- _Data for analysis_:
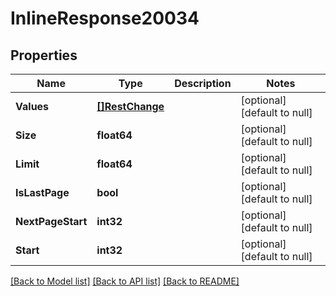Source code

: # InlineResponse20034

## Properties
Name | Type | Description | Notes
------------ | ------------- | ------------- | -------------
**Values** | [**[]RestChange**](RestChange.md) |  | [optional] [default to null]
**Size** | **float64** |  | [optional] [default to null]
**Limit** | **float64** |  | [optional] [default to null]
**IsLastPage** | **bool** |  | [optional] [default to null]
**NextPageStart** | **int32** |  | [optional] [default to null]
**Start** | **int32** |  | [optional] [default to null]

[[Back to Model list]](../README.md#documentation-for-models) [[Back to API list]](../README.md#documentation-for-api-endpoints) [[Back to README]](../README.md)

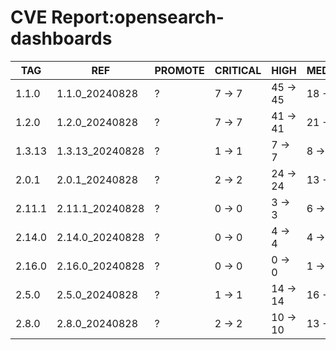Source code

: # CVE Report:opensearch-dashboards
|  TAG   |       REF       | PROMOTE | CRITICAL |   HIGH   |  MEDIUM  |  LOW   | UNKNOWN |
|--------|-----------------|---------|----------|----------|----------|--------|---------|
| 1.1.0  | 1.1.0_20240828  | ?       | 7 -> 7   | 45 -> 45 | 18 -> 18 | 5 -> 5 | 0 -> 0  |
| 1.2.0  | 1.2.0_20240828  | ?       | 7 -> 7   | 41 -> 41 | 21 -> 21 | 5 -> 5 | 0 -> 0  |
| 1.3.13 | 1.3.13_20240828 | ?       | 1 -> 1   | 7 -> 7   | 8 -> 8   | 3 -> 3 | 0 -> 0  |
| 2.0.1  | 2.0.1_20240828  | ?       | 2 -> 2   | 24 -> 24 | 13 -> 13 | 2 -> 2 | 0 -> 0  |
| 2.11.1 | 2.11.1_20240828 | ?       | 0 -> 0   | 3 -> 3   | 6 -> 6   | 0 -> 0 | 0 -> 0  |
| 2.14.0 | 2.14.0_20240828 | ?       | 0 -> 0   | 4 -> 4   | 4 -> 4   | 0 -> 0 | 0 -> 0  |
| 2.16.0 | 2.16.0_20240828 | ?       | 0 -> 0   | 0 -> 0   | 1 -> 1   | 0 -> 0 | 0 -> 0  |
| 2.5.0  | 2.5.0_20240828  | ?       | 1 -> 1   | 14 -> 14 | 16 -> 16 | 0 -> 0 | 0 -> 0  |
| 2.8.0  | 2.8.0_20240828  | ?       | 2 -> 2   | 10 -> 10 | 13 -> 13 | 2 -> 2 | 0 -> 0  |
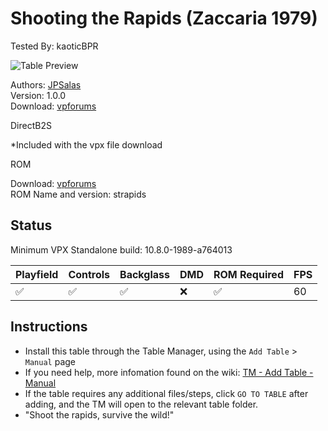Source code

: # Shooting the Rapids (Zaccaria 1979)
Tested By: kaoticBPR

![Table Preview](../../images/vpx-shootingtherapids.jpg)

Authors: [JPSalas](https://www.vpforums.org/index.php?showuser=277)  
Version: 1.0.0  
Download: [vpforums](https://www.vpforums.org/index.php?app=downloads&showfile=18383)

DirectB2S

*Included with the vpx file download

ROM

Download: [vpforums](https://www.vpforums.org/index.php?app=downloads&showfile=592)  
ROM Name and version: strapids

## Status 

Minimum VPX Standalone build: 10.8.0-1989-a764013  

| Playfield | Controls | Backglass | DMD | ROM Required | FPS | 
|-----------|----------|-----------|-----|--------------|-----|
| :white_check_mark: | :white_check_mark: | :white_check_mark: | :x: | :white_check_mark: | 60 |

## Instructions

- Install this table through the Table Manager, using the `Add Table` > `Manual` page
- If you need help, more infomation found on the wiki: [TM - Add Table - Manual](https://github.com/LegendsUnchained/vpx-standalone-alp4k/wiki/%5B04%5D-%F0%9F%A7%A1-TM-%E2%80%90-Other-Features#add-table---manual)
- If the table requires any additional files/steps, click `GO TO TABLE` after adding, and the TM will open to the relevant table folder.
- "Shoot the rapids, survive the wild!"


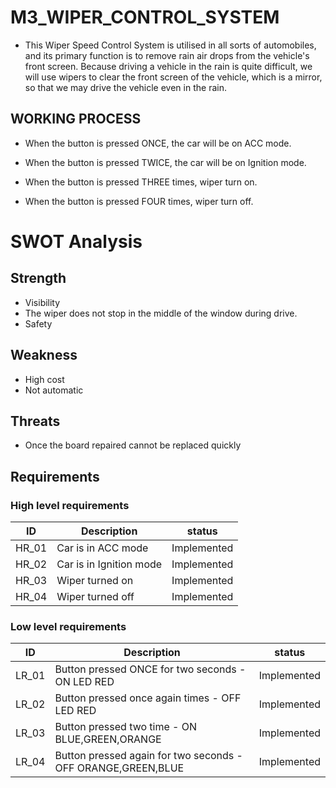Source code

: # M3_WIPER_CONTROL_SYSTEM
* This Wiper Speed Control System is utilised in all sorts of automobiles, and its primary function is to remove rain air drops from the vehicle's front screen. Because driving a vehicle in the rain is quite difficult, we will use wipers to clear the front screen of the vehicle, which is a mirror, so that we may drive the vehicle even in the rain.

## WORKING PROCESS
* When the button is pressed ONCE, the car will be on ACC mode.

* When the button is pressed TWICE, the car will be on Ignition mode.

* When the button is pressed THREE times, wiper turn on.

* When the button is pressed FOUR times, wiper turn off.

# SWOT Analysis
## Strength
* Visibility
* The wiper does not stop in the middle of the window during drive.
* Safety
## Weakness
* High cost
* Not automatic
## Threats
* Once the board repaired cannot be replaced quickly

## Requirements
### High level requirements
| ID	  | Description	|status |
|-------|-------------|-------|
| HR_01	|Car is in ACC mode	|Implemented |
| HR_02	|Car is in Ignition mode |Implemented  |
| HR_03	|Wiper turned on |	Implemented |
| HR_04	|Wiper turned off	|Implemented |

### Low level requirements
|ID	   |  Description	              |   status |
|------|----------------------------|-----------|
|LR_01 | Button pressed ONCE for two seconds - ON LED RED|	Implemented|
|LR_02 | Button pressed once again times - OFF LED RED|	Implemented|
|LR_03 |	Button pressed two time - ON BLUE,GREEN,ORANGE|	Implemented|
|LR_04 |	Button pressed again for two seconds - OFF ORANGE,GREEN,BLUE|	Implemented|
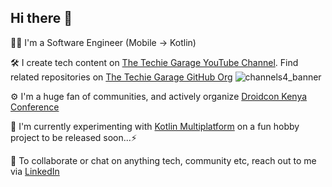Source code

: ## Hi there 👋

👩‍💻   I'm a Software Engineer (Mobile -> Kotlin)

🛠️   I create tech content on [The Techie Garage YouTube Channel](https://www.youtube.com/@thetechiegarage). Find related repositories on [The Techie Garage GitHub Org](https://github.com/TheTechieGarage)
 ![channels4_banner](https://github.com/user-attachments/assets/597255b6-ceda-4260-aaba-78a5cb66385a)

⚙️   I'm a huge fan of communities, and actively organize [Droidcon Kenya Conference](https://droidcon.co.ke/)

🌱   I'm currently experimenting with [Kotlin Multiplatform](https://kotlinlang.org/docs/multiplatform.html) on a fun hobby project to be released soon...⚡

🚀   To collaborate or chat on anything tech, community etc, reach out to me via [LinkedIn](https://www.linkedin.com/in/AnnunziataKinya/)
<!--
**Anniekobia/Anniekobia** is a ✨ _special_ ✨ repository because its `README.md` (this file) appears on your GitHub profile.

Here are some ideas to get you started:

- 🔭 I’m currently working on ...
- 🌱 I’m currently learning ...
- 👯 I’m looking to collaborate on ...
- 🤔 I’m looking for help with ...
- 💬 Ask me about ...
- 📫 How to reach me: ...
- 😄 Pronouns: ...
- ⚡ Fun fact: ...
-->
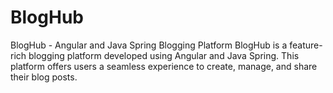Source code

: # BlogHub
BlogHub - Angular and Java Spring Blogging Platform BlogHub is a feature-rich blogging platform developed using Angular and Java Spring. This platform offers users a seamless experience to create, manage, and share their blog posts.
==
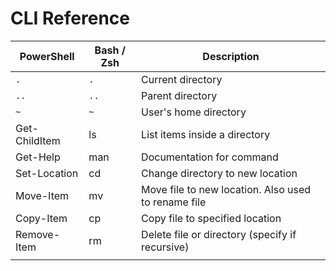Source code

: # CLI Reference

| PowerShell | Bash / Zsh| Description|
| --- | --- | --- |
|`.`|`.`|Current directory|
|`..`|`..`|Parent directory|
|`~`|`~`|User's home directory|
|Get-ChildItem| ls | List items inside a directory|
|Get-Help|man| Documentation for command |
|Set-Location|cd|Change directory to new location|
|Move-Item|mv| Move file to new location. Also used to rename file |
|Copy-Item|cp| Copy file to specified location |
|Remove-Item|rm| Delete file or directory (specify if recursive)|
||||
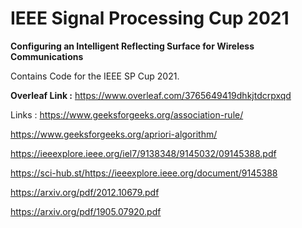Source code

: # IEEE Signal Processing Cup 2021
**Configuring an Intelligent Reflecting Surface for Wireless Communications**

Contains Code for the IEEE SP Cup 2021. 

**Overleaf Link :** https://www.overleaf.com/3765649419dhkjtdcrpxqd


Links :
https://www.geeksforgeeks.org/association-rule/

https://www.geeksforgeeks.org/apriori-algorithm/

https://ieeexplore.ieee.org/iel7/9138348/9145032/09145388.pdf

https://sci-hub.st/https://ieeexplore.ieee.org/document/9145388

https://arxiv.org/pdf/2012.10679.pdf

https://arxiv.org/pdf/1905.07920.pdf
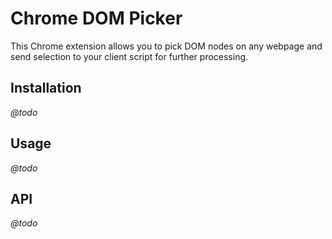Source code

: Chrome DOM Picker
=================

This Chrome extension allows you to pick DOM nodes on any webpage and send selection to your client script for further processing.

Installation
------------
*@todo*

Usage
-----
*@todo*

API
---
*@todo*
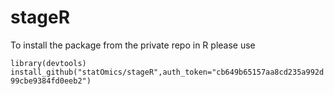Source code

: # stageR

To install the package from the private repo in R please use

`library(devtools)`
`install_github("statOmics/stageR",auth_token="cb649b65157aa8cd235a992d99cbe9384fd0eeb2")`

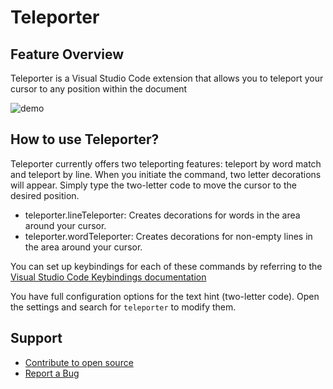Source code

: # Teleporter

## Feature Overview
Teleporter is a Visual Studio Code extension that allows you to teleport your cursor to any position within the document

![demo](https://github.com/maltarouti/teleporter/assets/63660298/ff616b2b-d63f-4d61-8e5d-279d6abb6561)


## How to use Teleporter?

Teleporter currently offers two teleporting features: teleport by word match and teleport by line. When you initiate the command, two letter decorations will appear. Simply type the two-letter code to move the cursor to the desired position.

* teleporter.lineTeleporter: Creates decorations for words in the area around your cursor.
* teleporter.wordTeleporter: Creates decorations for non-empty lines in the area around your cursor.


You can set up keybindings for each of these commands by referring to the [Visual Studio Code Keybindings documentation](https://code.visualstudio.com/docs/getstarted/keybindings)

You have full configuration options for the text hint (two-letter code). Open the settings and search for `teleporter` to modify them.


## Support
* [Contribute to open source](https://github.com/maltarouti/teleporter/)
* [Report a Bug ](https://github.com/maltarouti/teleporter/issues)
==
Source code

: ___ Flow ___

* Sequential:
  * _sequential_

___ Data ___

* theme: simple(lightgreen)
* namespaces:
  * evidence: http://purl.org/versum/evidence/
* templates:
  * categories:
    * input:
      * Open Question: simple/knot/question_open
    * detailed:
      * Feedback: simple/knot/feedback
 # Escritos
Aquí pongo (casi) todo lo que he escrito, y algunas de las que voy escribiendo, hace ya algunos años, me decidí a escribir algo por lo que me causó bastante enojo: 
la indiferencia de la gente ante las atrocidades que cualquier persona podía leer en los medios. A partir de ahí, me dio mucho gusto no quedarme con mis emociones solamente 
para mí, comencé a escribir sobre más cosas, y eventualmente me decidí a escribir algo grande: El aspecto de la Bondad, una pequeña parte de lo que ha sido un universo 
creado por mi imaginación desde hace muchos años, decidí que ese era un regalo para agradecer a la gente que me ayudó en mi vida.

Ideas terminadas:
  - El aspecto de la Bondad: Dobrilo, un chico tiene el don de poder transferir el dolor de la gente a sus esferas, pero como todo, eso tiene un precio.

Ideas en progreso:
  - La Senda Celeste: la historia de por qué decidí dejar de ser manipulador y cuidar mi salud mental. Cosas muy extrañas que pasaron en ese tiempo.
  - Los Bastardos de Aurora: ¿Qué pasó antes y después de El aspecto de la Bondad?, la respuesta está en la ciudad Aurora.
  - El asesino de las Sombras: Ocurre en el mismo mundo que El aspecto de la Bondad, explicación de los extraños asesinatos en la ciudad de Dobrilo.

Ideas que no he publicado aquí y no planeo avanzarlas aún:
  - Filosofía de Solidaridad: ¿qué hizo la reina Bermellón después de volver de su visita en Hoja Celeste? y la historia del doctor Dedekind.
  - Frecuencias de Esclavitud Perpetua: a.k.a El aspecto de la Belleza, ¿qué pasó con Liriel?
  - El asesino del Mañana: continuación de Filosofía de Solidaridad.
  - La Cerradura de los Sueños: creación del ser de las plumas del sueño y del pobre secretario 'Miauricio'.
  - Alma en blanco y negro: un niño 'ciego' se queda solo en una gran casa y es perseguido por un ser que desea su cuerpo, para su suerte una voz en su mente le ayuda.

- _Task requirements_: The lines holding the word "aspecto" are the answer. Pull them out of the records and copy them.

- _Result for this task_:
para mí, comencé a escribir sobre más cosas, y eventualmente me decidí a escribir algo grande: El aspecto de la Bondad, una pequeña parte de lo que ha sido un universo 
  - El aspecto de la Bondad: Dobrilo, un chico tiene el don de poder transferir el dolor de la gente a sus esferas, pero como todo, eso tiene un precio.
  - Los Bastardos de Aurora: ¿Qué pasó antes y después de El aspecto de la Bondad?, la respuesta está en la ciudad Aurora.
  - El asesino de las Sombras: Ocurre en el mismo mundo que El aspecto de la Bondad, explicación de los extraños asesinatos en la ciudad de Dobrilo.
  - Frecuencias de Esclavitud Perpetua: a.k.a El aspecto de la Belleza, ¿qué pasó con Liriel?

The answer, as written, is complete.